Parashas Eikev

Near the end of this week’s parashah, the Torah presents the second paragraph of the Shema. This paragraph describes the reward for obeying Hashem’s mitzvos and the punishment for worshipping other gods, and discusses the mitzvos of Torah study, tefillin, and mezuzah. The paragraph concludes (Devarim 11:21): “In order that your days may be multiplied, and the days of your children, upon the land which Hashem swore unto your fathers to give them, as the days of the heavens above the earth.” The Maggid asks about the meaning of measuring the days of our lives in terms of the days of heaven and earth, whose number we do not know. He builds on two verses:
1. Mishlei 10:27: “Fear of Hashem adds days, while the years of the wicked are shortened.”
2. Tehillim 50:4: “He calls on the heavens above and on the earth, that He may pass judgment on His people.”
In regard to the second verse, it is clear that heaven and earth do not literally act as judges or constables – rather, the verse is a metaphor. The Maggid explains its intent as follows. There are two factors that determine how long a person should live: the person’s physical constitution and the spiritual merit he has accrued through his conduct. One factor may dictate a short lifespan, while other dictates a longer one. Now, a person’s physical constitution is the concern of the earth, while his spiritual merit is the concern of heaven. When the psalmist speaks of Hashem calling on heaven and earth to join Him in passing judgment on a person, the intent is to say that Hashem considers both physical and spiritual factors.
A saintly man’s spiritual attainments can lead to a verdict in heaven that he live a longer lifespan than he naturally would have on the basis of his physical constitution. Conversely, a person can be physically very robust and fit to live many years, but be so wicked that a verdict is issued in heaven that his life be cut short, so that he does not degenerate further. It is in this vein that Shlomo HaMelech says that “fear of Hashem adds days, while the years of the wicked are shortened.” In regard to the latter, in particular, it is written (Tehillim 73:4): “For there are no pangs at their death, and their physical health sound.” Here, the psalmist is speaking of a person who dies in his physical prime due to spiritual degeneracy. The heavenly verdict can override the earthly verdict.

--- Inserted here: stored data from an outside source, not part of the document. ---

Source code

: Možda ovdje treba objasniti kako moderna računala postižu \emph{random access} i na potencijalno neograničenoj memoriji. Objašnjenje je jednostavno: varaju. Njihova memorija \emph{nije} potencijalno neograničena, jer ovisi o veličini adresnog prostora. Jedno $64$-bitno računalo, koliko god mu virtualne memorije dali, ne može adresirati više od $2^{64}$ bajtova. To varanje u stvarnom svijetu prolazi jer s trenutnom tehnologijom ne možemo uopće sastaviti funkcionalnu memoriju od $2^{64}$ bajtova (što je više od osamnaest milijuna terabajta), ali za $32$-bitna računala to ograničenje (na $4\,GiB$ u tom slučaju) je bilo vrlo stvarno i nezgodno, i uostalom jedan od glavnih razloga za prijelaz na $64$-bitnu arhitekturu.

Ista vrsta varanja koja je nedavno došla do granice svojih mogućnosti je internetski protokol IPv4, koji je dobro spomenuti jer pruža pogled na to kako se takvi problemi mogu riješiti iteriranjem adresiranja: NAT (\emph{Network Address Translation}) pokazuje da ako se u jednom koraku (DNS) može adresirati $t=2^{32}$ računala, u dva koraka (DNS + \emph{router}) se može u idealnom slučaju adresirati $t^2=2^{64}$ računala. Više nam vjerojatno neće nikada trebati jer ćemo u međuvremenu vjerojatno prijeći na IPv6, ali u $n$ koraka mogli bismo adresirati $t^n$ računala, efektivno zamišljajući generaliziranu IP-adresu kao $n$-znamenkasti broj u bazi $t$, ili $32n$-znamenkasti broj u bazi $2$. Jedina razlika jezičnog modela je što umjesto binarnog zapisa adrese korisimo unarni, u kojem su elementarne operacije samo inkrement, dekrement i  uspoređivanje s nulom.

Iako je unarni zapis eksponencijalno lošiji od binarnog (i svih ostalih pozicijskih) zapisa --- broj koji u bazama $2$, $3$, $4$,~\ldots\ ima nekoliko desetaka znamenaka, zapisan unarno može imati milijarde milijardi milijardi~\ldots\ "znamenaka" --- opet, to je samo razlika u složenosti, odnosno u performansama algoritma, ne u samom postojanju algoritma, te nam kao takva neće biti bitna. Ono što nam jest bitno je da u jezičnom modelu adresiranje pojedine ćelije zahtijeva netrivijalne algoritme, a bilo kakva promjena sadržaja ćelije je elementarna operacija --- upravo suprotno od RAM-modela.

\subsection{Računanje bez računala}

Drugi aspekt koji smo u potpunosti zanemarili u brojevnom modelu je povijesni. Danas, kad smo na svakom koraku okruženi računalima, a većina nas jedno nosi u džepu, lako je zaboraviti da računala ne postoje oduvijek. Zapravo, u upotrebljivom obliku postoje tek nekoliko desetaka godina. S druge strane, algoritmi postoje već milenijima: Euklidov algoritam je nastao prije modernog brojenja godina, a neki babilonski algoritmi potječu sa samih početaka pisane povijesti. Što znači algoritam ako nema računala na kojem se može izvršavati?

If a person firmly commits himself to raise his children in the Torah path and train them to act uprightly, a verdict is issued in heaven for him to live longer than his natural physical lifespan. He is granted added days, for he needs the extra time to inculcate Torah values into his children to the full extent that he wishes. And so the Torah says: “And you shall teach them [the Torah’s words] to your children … in order that your days may be multiplied … as the days of the heavens above the earth.” When a person dedicates himself to teaching his children Torah, he receives from heaven an added allotment of days, above and beyond those accorded to him by earthly factors.